PROBLEM DESCRIPTION
The tail of the records, from the line containing "To push the" through the final line, should be printed exactly and on its own.

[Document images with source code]
++++++

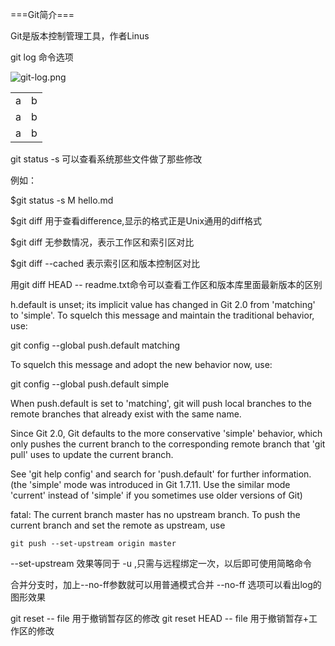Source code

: ===Git简介===

Git是版本控制管理工具，作者Linus

git log 命令选项

![git-log.png](https://github.com/zaifeng/GitStudy/blob/master/images/git-log.png "option words")

<table>
    <tr>
        <td>a</td><td>b</td>
    </tr>
    <tr>
        <td>a</td><td>b</td>
    </tr>
    <tr>
        <td>a</td><td>b</td>
    </tr>
</table>


git status -s 可以查看系统那些文件做了那些修改

例如：

$git status -s
M hello.md

$git diff 用于查看difference,显示的格式正是Unix通用的diff格式

$git diff 无参数情况，表示工作区和索引区对比

$git diff --cached 表示索引区和版本控制区对比

用git diff HEAD -- readme.txt命令可以查看工作区和版本库里面最新版本的区别

h.default is unset; its implicit value has changed in
Git 2.0 from 'matching' to 'simple'. To squelch this message
and maintain the traditional behavior, use:

  git config --global push.default matching

To squelch this message and adopt the new behavior now, use:

  git config --global push.default simple

When push.default is set to 'matching', git will push local branches
to the remote branches that already exist with the same name.

Since Git 2.0, Git defaults to the more conservative 'simple'
behavior, which only pushes the current branch to the corresponding
remote branch that 'git pull' uses to update the current branch.

See 'git help config' and search for 'push.default' for further information.
(the 'simple' mode was introduced in Git 1.7.11. Use the similar mode
'current' instead of 'simple' if you sometimes use older versions of Git)

fatal: The current branch master has no upstream branch.
To push the current branch and set the remote as upstream, use

    git push --set-upstream origin master

--set-upstream 效果等同于 -u ,只需与远程绑定一次，以后即可使用简略命令

合并分支时，加上--no-ff参数就可以用普通模式合并
--no-ff 选项可以看出log的图形效果


git reset -- file 用于撤销暂存区的修改
git reset HEAD -- file 用于撤销暂存+工作区的修改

++++++

YOUR RESPONSE
To push the current branch and set the remote as upstream, use

    git push --set-upstream origin master

--set-upstream 效果等同于 -u ,只需与远程绑定一次，以后即可使用简略命令

合并分支时，加上--no-ff参数就可以用普通模式合并
--no-ff 选项可以看出log的图形效果


git reset -- file 用于撤销暂存区的修改
git reset HEAD -- file 用于撤销暂存+工作区的修改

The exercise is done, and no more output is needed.